[Saved entries]
▬▬▬▬▬▬

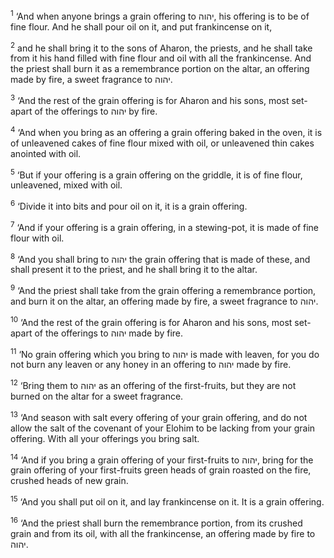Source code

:<sup>1</sup> ‘And when anyone brings a grain offering to יהוה, his offering is to be of fine flour. And he shall pour oil on it, and put frankincense on it,

<sup>2</sup> and he shall bring it to the sons of Aharon, the priests, and he shall take from it his hand filled with fine flour and oil with all the frankincense. And the priest shall burn it as a remembrance portion on the altar, an offering made by fire, a sweet fragrance to יהוה.

<sup>3</sup> ‘And the rest of the grain offering is for Aharon and his sons, most set-apart of the offerings to יהוה by fire.

<sup>4</sup> ‘And when you bring as an offering a grain offering baked in the oven, it is of unleavened cakes of fine flour mixed with oil, or unleavened thin cakes anointed with oil.

<sup>5</sup> ‘But if your offering is a grain offering on the griddle, it is of fine flour, unleavened, mixed with oil.

<sup>6</sup> ‘Divide it into bits and pour oil on it, it is a grain offering.

<sup>7</sup> ‘And if your offering is a grain offering, in a stewing-pot, it is made of fine flour with oil.

<sup>8</sup> ‘And you shall bring to יהוה the grain offering that is made of these, and shall present it to the priest, and he shall bring it to the altar.

<sup>9</sup> ‘And the priest shall take from the grain offering a remembrance portion, and burn it on the altar, an offering made by fire, a sweet fragrance to יהוה.

<sup>10</sup> ‘And the rest of the grain offering is for Aharon and his sons, most set-apart of the offerings to יהוה made by fire.

<sup>11</sup> ‘No grain offering which you bring to יהוה is made with leaven, for you do not burn any leaven or any honey in an offering to יהוה made by fire.

<sup>12</sup> ‘Bring them to יהוה as an offering of the first-fruits, but they are not burned on the altar for a sweet fragrance.

<sup>13</sup> ‘And season with salt every offering of your grain offering, and do not allow the salt of the covenant of your Elohim to be lacking from your grain offering. With all your offerings you bring salt.

<sup>14</sup> ‘And if you bring a grain offering of your first-fruits to יהוה, bring for the grain offering of your first-fruits green heads of grain roasted on the fire, crushed heads of new grain.

<sup>15</sup> ‘And you shall put oil on it, and lay frankincense on it. It is a grain offering.

<sup>16</sup> ‘And the priest shall burn the remembrance portion, from its crushed grain and from its oil, with all the frankincense, an offering made by fire to יהוה.

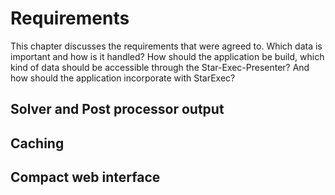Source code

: # Requirements

This chapter discusses the requirements that were agreed to. Which data is important and how is it handled? How should the application be build, which kind of data should be accessible through the Star-Exec-Presenter? And how should the application incorporate with StarExec?

## Solver and Post processor output

## Caching

## Compact web interface
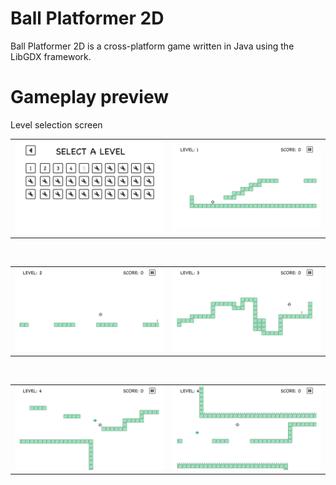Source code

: # Ball Platformer 2D
Ball Platformer 2D is a cross-platform game written in Java using the LibGDX framework.

# Gameplay preview
Level selection screen
<br />
<table><tr><td>
<img src="./imgs/img6.png" alt="Start" width="450"/>
</td>
<td>
<img src="./imgs/img1.png" alt="Start" width="450"/>
</td></tr></table>
<br />

<table><tr><td>
<img src="./imgs/img5.png" alt="Start" width="450"/>
</td>
<td>
<img src="./imgs/img4.png" alt="Start" width="450"/>
</td></tr></table>
<br />
<table><tr><td>
<img src="./imgs/img3.png" alt="Start" width="450"/>
</td>
<td>
<img src="./imgs/img2.png" alt="Start" width="450"/>
</td></tr></table>
<br />

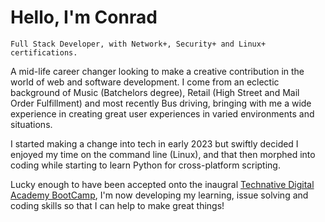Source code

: # Hello, I'm Conrad

`Full Stack Developer, with Network+, Security+ and Linux+ certifications.`

A mid-life career changer looking to make a creative contribution in the world of web and software development. I come from an eclectic background of Music (Batchelors degree), Retail (High Street and Mail Order Fulfillment) and most recently Bus driving, bringing with me a wide experience in creating great user experiences in varied environments and situations.

I started making a change into tech in early 2023 but swiftly decided I enjoyed my time on the command line (Linux), and that then morphed into coding while starting to learn Python for cross-platform scripting.

Lucky enough to have been accepted onto the inaugral [Technative Digital Academy BootCamp](https://www.technativedigital.com/hire_a_technative/), I'm now developing my learning, issue solving and coding skills so that I can help to make great things!

<!--
**cnrdgrgry/cnrdgrgry** is a ✨ _special_ ✨ repository because its `README.md` (this file) appears on your GitHub profile.

Here are some ideas to get you started:

- 🔭 I’m currently working on ...
- 🌱 I’m currently learning ...
- 👯 I’m looking to collaborate on ...
- 🤔 I’m looking for help with ...
- 💬 Ask me about ...
- 📫 How to reach me: ...
- 😄 Pronouns: ...
- ⚡ Fun fact: ...
-->
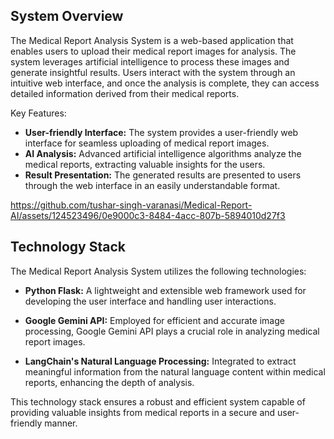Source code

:## System Overview

The Medical Report Analysis System is a web-based application that enables users to upload their medical report images for analysis. The system leverages artificial intelligence to process these images and generate insightful results. Users interact with the system through an intuitive web interface, and once the analysis is complete, they can access detailed information derived from their medical reports.

Key Features:
- **User-friendly Interface:** The system provides a user-friendly web interface for seamless uploading of medical report images.
- **AI Analysis:** Advanced artificial intelligence algorithms analyze the medical reports, extracting valuable insights for the users.
- **Result Presentation:** The generated results are presented to users through the web interface in an easily understandable format.

https://github.com/tushar-singh-varanasi/Medical-Report-AI/assets/124523496/0e9000c3-8484-4acc-807b-5894010d27f3



## Technology Stack

The Medical Report Analysis System utilizes the following technologies:

- **Python Flask:** A lightweight and extensible web framework used for developing the user interface and handling user interactions.

- **Google Gemini API:** Employed for efficient and accurate image processing, Google Gemini API plays a crucial role in analyzing medical report images.

- **LangChain's Natural Language Processing:** Integrated to extract meaningful information from the natural language content within medical reports, enhancing the depth of analysis.

This technology stack ensures a robust and efficient system capable of providing valuable insights from medical reports in a secure and user-friendly manner.
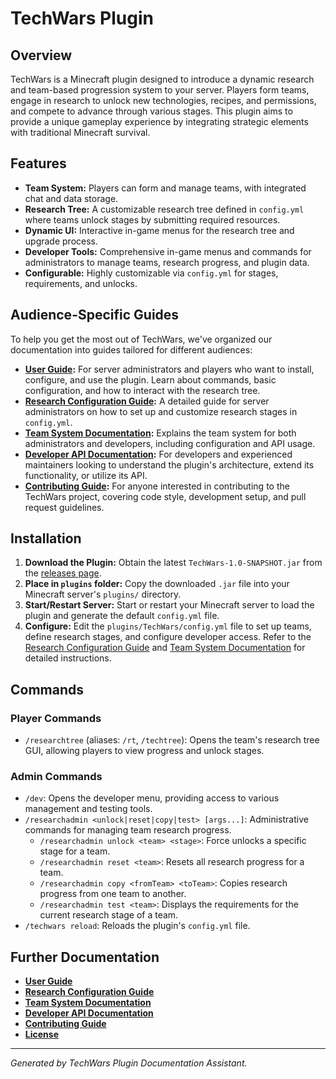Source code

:# TechWars Plugin

## Overview

TechWars is a Minecraft plugin designed to introduce a dynamic research and team-based progression system to your server. Players form teams, engage in research to unlock new technologies, recipes, and permissions, and compete to advance through various stages. This plugin aims to provide a unique gameplay experience by integrating strategic elements with traditional Minecraft survival.

## Features

*   **Team System:** Players can form and manage teams, with integrated chat and data storage.
*   **Research Tree:** A customizable research tree defined in `config.yml` where teams unlock stages by submitting required resources.
*   **Dynamic UI:** Interactive in-game menus for the research tree and upgrade process.
*   **Developer Tools:** Comprehensive in-game menus and commands for administrators to manage teams, research progress, and plugin data.
*   **Configurable:** Highly customizable via `config.yml` for stages, requirements, and unlocks.

## Audience-Specific Guides

To help you get the most out of TechWars, we've organized our documentation into guides tailored for different audiences:

*   **[User Guide](docs/USER_GUIDE.md):** For server administrators and players who want to install, configure, and use the plugin. Learn about commands, basic configuration, and how to interact with the research tree.
*   **[Research Configuration Guide](docs/RESEARCH_CONFIGURATION.md):** A detailed guide for server administrators on how to set up and customize research stages in `config.yml`.
*   **[Team System Documentation](docs/TEAM_SYSTEM.md):** Explains the team system for both administrators and developers, including configuration and API usage.
*   **[Developer API Documentation](docs/DEVELOPER_API.md):** For developers and experienced maintainers looking to understand the plugin's architecture, extend its functionality, or utilize its API.
*   **[Contributing Guide](CONTRIBUTING.md):** For anyone interested in contributing to the TechWars project, covering code style, development setup, and pull request guidelines.

## Installation

1.  **Download the Plugin:** Obtain the latest `TechWars-1.0-SNAPSHOT.jar` from the [releases page](LINK_TO_RELEASES_PAGE_HERE).
2.  **Place in `plugins` folder:** Copy the downloaded `.jar` file into your Minecraft server's `plugins/` directory.
3.  **Start/Restart Server:** Start or restart your Minecraft server to load the plugin and generate the default `config.yml` file.
4.  **Configure:** Edit the `plugins/TechWars/config.yml` file to set up teams, define research stages, and configure developer access. Refer to the [Research Configuration Guide](docs/RESEARCH_CONFIGURATION.md) and [Team System Documentation](docs/TEAM_SYSTEM.md) for detailed instructions.

## Commands

### Player Commands

*   `/researchtree` (aliases: `/rt`, `/techtree`): Opens the team's research tree GUI, allowing players to view progress and unlock stages.

### Admin Commands

*   `/dev`: Opens the developer menu, providing access to various management and testing tools.
*   `/researchadmin <unlock|reset|copy|test> [args...]`: Administrative commands for managing team research progress.
    *   `/researchadmin unlock <team> <stage>`: Force unlocks a specific stage for a team.
    *   `/researchadmin reset <team>`: Resets all research progress for a team.
    *   `/researchadmin copy <fromTeam> <toTeam>`: Copies research progress from one team to another.
    *   `/researchadmin test <team>`: Displays the requirements for the current research stage of a team.
*   `/techwars reload`: Reloads the plugin's `config.yml` file.

## Further Documentation

*   **[User Guide](docs/USER_GUIDE.md)**
*   **[Research Configuration Guide](docs/RESEARCH_CONFIGURATION.md)**
*   **[Team System Documentation](docs/TEAM_SYSTEM.md)**
*   **[Developer API Documentation](docs/DEVELOPER_API.md)**
*   **[Contributing Guide](CONTRIBUTING.md)**
*   **[License](LICENSE)**

---
*Generated by TechWars Plugin Documentation Assistant.*
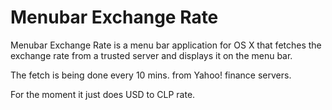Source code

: # Menubar Exchange Rate

Menubar Exchange Rate is a menu bar application for OS X that fetches the exchange rate from a trusted server and displays it on the menu bar.

The fetch is being done every 10 mins. from Yahoo! finance servers.

For the moment it just does USD to CLP rate.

▬▬▬▬▬▬

Each line above that includes "apart" counts once; state the total and nothing more.

2